# Task to complete
Can you output the records below exactly as they are written?

### Data to process

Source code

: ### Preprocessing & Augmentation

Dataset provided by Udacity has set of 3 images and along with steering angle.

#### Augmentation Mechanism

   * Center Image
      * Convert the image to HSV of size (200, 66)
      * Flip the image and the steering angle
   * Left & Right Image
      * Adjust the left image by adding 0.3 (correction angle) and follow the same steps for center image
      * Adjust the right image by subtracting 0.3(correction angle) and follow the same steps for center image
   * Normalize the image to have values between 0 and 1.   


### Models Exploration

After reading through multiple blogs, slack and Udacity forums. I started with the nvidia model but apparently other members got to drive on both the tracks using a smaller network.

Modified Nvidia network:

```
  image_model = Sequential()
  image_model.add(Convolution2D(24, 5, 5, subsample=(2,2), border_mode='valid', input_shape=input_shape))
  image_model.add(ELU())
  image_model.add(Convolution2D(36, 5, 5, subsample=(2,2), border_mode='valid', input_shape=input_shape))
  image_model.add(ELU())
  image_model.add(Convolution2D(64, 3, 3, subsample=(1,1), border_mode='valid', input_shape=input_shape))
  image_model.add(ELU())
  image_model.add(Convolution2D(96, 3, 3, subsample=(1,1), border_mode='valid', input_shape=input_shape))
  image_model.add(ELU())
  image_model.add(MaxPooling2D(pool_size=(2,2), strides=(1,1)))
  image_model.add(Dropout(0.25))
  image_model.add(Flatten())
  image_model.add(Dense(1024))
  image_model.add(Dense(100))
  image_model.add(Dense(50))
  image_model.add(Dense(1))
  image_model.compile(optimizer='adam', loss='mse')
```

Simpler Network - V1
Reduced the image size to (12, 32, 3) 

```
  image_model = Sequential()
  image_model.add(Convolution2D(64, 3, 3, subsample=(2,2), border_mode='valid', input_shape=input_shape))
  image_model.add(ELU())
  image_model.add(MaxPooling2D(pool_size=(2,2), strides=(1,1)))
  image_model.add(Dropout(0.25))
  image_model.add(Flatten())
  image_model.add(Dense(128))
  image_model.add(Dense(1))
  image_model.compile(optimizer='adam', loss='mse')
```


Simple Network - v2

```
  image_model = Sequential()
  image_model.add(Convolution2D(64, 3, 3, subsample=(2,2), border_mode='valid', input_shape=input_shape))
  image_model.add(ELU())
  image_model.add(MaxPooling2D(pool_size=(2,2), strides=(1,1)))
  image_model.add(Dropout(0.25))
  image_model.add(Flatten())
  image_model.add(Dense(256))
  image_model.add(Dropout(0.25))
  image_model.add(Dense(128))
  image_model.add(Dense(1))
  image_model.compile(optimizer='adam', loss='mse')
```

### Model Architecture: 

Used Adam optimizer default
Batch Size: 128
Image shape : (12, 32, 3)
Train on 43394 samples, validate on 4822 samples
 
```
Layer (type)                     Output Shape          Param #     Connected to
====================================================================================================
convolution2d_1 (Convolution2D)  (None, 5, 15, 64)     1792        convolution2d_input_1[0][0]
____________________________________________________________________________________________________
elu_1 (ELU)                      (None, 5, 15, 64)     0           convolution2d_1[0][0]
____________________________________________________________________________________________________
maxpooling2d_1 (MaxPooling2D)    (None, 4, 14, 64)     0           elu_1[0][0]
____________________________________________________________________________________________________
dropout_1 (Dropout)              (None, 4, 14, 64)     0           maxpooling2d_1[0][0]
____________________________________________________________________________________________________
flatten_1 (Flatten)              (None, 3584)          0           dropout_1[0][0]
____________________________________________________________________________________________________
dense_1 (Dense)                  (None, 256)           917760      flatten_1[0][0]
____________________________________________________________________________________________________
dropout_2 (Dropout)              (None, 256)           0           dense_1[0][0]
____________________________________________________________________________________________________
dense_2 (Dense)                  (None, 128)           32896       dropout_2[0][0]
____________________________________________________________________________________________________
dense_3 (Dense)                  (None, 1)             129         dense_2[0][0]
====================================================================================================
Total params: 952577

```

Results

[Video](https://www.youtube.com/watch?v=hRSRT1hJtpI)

######

# Response for this exercise
Source code

: ### Preprocessing & Augmentation

Dataset provided by Udacity has set of 3 images and along with steering angle.

#### Augmentation Mechanism

   * Center Image
      * Convert the image to HSV of size (200, 66)
      * Flip the image and the steering angle
   * Left & Right Image
      * Adjust the left image by adding 0.3 (correction angle) and follow the same steps for center image
      * Adjust the right image by subtracting 0.3(correction angle) and follow the same steps for center image
   * Normalize the image to have values between 0 and 1.   


### Models Exploration

After reading through multiple blogs, slack and Udacity forums. I started with the nvidia model but apparently other members got to drive on both the tracks using a smaller network.

Modified Nvidia network:

```
  image_model = Sequential()
  image_model.add(Convolution2D(24, 5, 5, subsample=(2,2), border_mode='valid', input_shape=input_shape))
  image_model.add(ELU())
  image_model.add(Convolution2D(36, 5, 5, subsample=(2,2), border_mode='valid', input_shape=input_shape))
  image_model.add(ELU())
  image_model.add(Convolution2D(64, 3, 3, subsample=(1,1), border_mode='valid', input_shape=input_shape))
  image_model.add(ELU())
  image_model.add(Convolution2D(96, 3, 3, subsample=(1,1), border_mode='valid', input_shape=input_shape))
  image_model.add(ELU())
  image_model.add(MaxPooling2D(pool_size=(2,2), strides=(1,1)))
  image_model.add(Dropout(0.25))
  image_model.add(Flatten())
  image_model.add(Dense(1024))
  image_model.add(Dense(100))
  image_model.add(Dense(50))
  image_model.add(Dense(1))
  image_model.compile(optimizer='adam', loss='mse')
```

Simpler Network - V1
Reduced the image size to (12, 32, 3) 

```
  image_model = Sequential()
  image_model.add(Convolution2D(64, 3, 3, subsample=(2,2), border_mode='valid', input_shape=input_shape))
  image_model.add(ELU())
  image_model.add(MaxPooling2D(pool_size=(2,2), strides=(1,1)))
  image_model.add(Dropout(0.25))
  image_model.add(Flatten())
  image_model.add(Dense(128))
  image_model.add(Dense(1))
  image_model.compile(optimizer='adam', loss='mse')
```


Simple Network - v2

```
  image_model = Sequential()
  image_model.add(Convolution2D(64, 3, 3, subsample=(2,2), border_mode='valid', input_shape=input_shape))
  image_model.add(ELU())
  image_model.add(MaxPooling2D(pool_size=(2,2), strides=(1,1)))
  image_model.add(Dropout(0.25))
  image_model.add(Flatten())
  image_model.add(Dense(256))
  image_model.add(Dropout(0.25))
  image_model.add(Dense(128))
  image_model.add(Dense(1))
  image_model.compile(optimizer='adam', loss='mse')
```

### Model Architecture: 

Used Adam optimizer default
Batch Size: 128
Image shape : (12, 32, 3)
Train on 43394 samples, validate on 4822 samples
 
```
Layer (type)                     Output Shape          Param #     Connected to
====================================================================================================
convolution2d_1 (Convolution2D)  (None, 5, 15, 64)     1792        convolution2d_input_1[0][0]
____________________________________________________________________________________________________
elu_1 (ELU)                      (None, 5, 15, 64)     0           convolution2d_1[0][0]
____________________________________________________________________________________________________
maxpooling2d_1 (MaxPooling2D)    (None, 4, 14, 64)     0           elu_1[0][0]
____________________________________________________________________________________________________
dropout_1 (Dropout)              (None, 4, 14, 64)     0           maxpooling2d_1[0][0]
____________________________________________________________________________________________________
flatten_1 (Flatten)              (None, 3584)          0           dropout_1[0][0]
____________________________________________________________________________________________________
dense_1 (Dense)                  (None, 256)           917760      flatten_1[0][0]
____________________________________________________________________________________________________
dropout_2 (Dropout)              (None, 256)           0           dense_1[0][0]
____________________________________________________________________________________________________
dense_2 (Dense)                  (None, 128)           32896       dropout_2[0][0]
____________________________________________________________________________________________________
dense_3 (Dense)                  (None, 1)             129         dense_2[0][0]
====================================================================================================
Total params: 952577

```

Results

[Video](https://www.youtube.com/watch?v=hRSRT1hJtpI)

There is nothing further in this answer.